Prolonged exposure to γ-aminobutyric acid up-regulates stably expressed recombinant α1β2γ2s GABA A receptors

Abstract

The aim of this study was to better understand the mechanisms that underlie adaptive changes in GABA A receptors following their prolonged exposure to drugs. Exposure (48 and/or 96 h) of human embryonic kidney (HEK 293) cells stably expressing recombinant α1β2γ2s GABA A receptors for γ-aminobutyric (GABA, 1 mM) and muscimol (100 μM), but not for diazepam (1 μM), enhanced the maximum number ( B max) of [ 3H]flunitrazepam binding sites without affecting their affinity ( K d).
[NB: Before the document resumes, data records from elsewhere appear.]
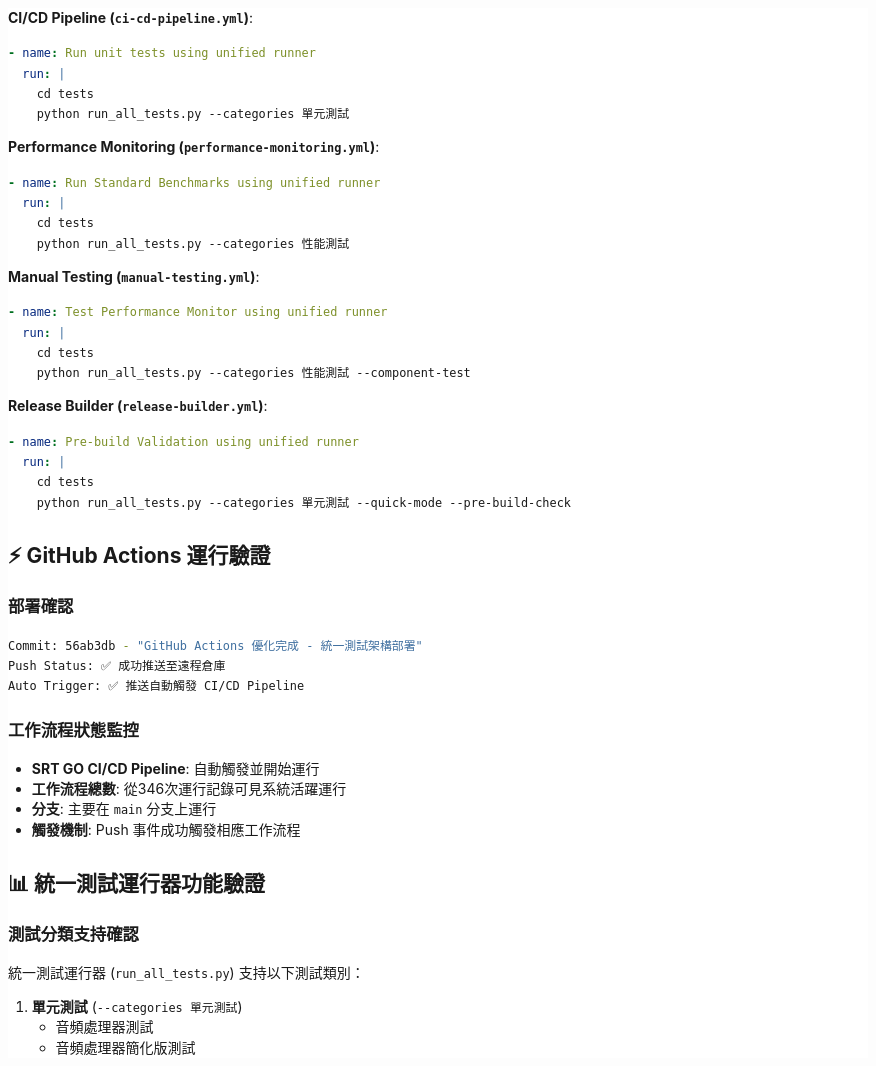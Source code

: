 **CI/CD Pipeline (`ci-cd-pipeline.yml`)**:
```yaml  
- name: Run unit tests using unified runner
  run: |
    cd tests
    python run_all_tests.py --categories 單元測試
```

**Performance Monitoring (`performance-monitoring.yml`)**:
```yaml
- name: Run Standard Benchmarks using unified runner
  run: |
    cd tests
    python run_all_tests.py --categories 性能測試
```

**Manual Testing (`manual-testing.yml`)**:
```yaml
- name: Test Performance Monitor using unified runner
  run: |
    cd tests
    python run_all_tests.py --categories 性能測試 --component-test
```

**Release Builder (`release-builder.yml`)**:
```yaml
- name: Pre-build Validation using unified runner
  run: |
    cd tests
    python run_all_tests.py --categories 單元測試 --quick-mode --pre-build-check
```

## ⚡ GitHub Actions 運行驗證

### 部署確認
```bash
Commit: 56ab3db - "GitHub Actions 優化完成 - 統一測試架構部署"
Push Status: ✅ 成功推送至遠程倉庫
Auto Trigger: ✅ 推送自動觸發 CI/CD Pipeline
```

### 工作流程狀態監控
- **SRT GO CI/CD Pipeline**: 自動觸發並開始運行
- **工作流程總數**: 從346次運行記錄可見系統活躍運行
- **分支**: 主要在 `main` 分支上運行
- **觸發機制**: Push 事件成功觸發相應工作流程

## 📊 統一測試運行器功能驗證

### 測試分類支持確認
統一測試運行器 (`run_all_tests.py`) 支持以下測試類別：

1. **單元測試** (`--categories 單元測試`)
   - 音頻處理器測試
   - 音頻處理器簡化版測試
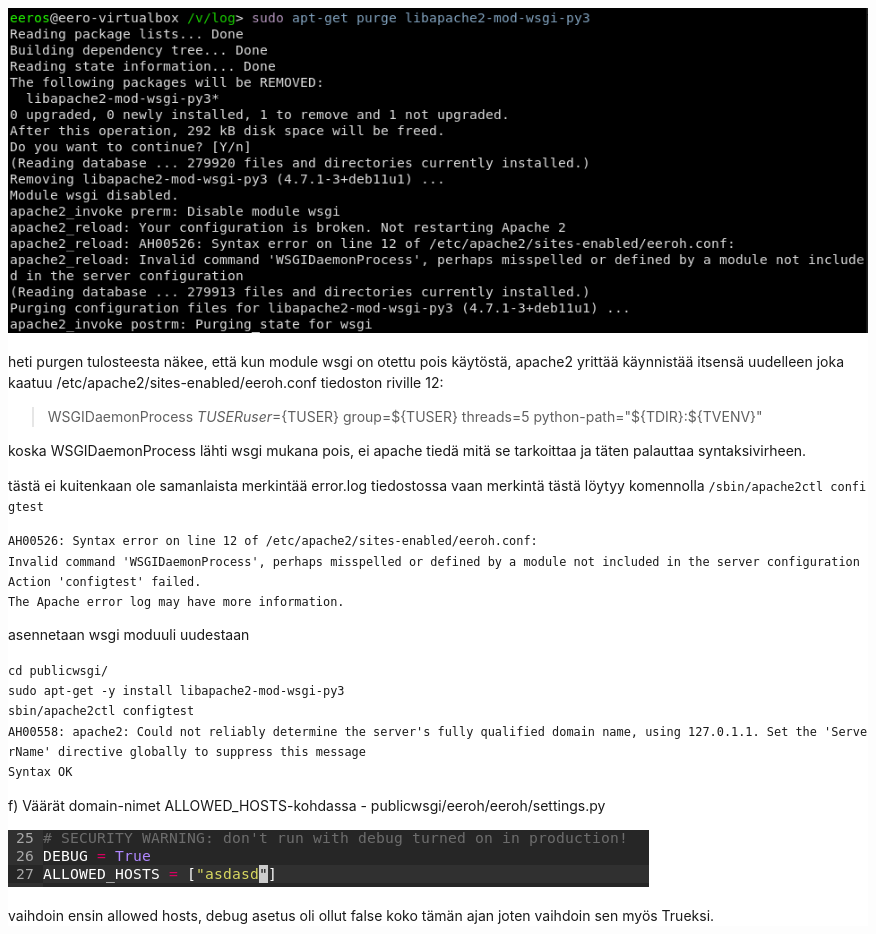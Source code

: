 ![](Pictures/T12e1.png)

heti purgen tulosteesta näkee, että kun module wsgi on otettu pois käytöstä, apache2 yrittää käynnistää itsensä uudelleen joka kaatuu /etc/apache2/sites-enabled/eeroh.conf
tiedoston riville 12:

>WSGIDaemonProcess ${TUSER} user=${TUSER} group=${TUSER} threads=5 python-path="${TDIR}:${TVENV}"

koska WSGIDaemonProcess lähti wsgi mukana pois, ei apache tiedä mitä se tarkoittaa ja täten palauttaa syntaksivirheen.

tästä ei kuitenkaan ole samanlaista merkintää error.log tiedostossa vaan merkintä tästä löytyy komennolla `/sbin/apache2ctl configtest`

	AH00526: Syntax error on line 12 of /etc/apache2/sites-enabled/eeroh.conf:
	Invalid command 'WSGIDaemonProcess', perhaps misspelled or defined by a module not included in the server configuration
	Action 'configtest' failed.
	The Apache error log may have more information.
	
asennetaan wsgi moduuli uudestaan

	cd publicwsgi/
	sudo apt-get -y install libapache2-mod-wsgi-py3
	sbin/apache2ctl configtest
	AH00558: apache2: Could not reliably determine the server's fully qualified domain name, using 127.0.1.1. Set the 'ServerName' directive globally to suppress this message
	Syntax OK

f) Väärät domain-nimet ALLOWED_HOSTS-kohdassa - publicwsgi/eeroh/eeroh/settings.py

![](Pictures/T12f1.png)

vaihdoin ensin allowed hosts, debug asetus oli ollut false koko tämän ajan joten vaihdoin sen myös Trueksi.
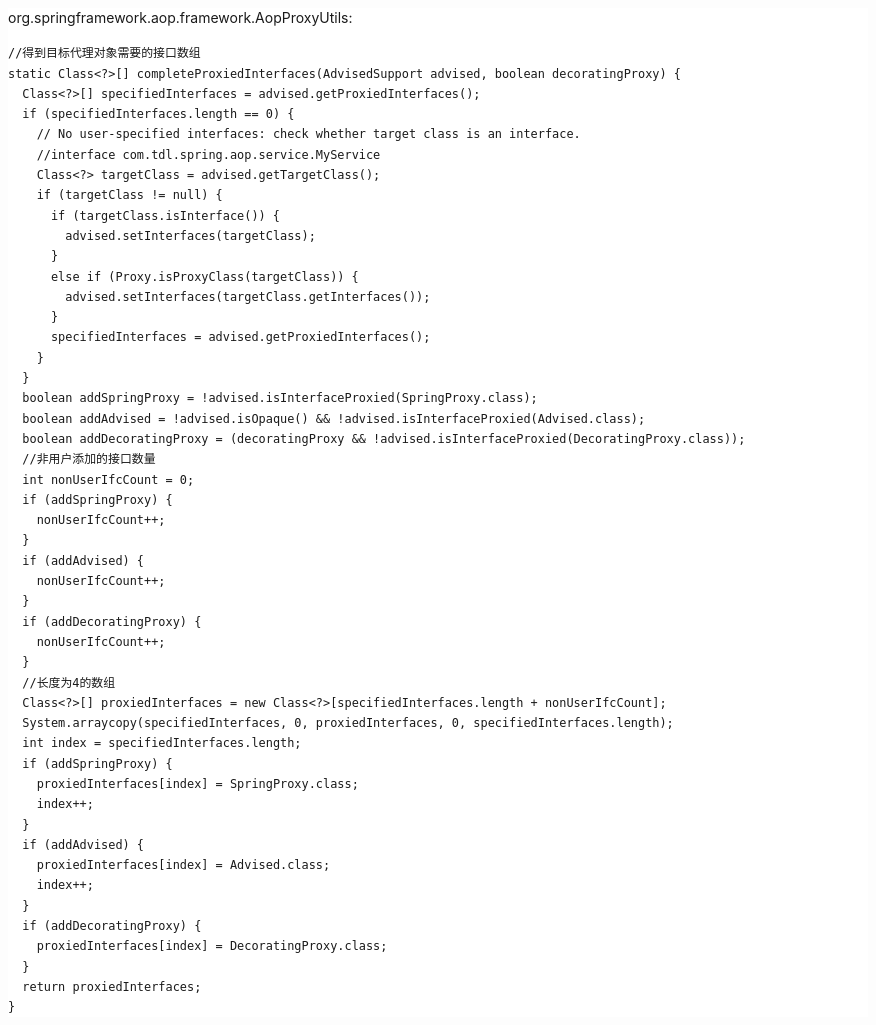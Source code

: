 org.springframework.aop.framework.AopProxyUtils:
```
//得到目标代理对象需要的接口数组
static Class<?>[] completeProxiedInterfaces(AdvisedSupport advised, boolean decoratingProxy) {
  Class<?>[] specifiedInterfaces = advised.getProxiedInterfaces();
  if (specifiedInterfaces.length == 0) {
    // No user-specified interfaces: check whether target class is an interface.
    //interface com.tdl.spring.aop.service.MyService
    Class<?> targetClass = advised.getTargetClass();
    if (targetClass != null) {
      if (targetClass.isInterface()) {
        advised.setInterfaces(targetClass);
      }
      else if (Proxy.isProxyClass(targetClass)) {
        advised.setInterfaces(targetClass.getInterfaces());
      }
      specifiedInterfaces = advised.getProxiedInterfaces();
    }
  }
  boolean addSpringProxy = !advised.isInterfaceProxied(SpringProxy.class);
  boolean addAdvised = !advised.isOpaque() && !advised.isInterfaceProxied(Advised.class);
  boolean addDecoratingProxy = (decoratingProxy && !advised.isInterfaceProxied(DecoratingProxy.class));
  //非用户添加的接口数量
  int nonUserIfcCount = 0;
  if (addSpringProxy) {
    nonUserIfcCount++;
  }
  if (addAdvised) {
    nonUserIfcCount++;
  }
  if (addDecoratingProxy) {
    nonUserIfcCount++;
  }
  //长度为4的数组
  Class<?>[] proxiedInterfaces = new Class<?>[specifiedInterfaces.length + nonUserIfcCount];
  System.arraycopy(specifiedInterfaces, 0, proxiedInterfaces, 0, specifiedInterfaces.length);
  int index = specifiedInterfaces.length;
  if (addSpringProxy) {
    proxiedInterfaces[index] = SpringProxy.class;
    index++;
  }
  if (addAdvised) {
    proxiedInterfaces[index] = Advised.class;
    index++;
  }
  if (addDecoratingProxy) {
    proxiedInterfaces[index] = DecoratingProxy.class;
  }
  return proxiedInterfaces;
}
```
The GABA-induced enhancement in B max was reduced by the GABA receptor antagonist, bicuculline (100 μM), and by cycloheximide (10 μl/ml), a protein synthesis inhibitor. GABA (100 μM) enhanced the affinity of [ 3H]flunitrazepam binding to vehicle- and GABA-pretreated, but not to diazepam-pretreated, HEK 293 cells. The results suggest that chronic GABA treatment up-regulates stably expressed GABA A receptors, presumably by stimulating their synthesis. Unlike chronic diazepam, which produced functional uncoupling of GABA and benzodiazepine binding sites, chronic GABA failed to produce this effect.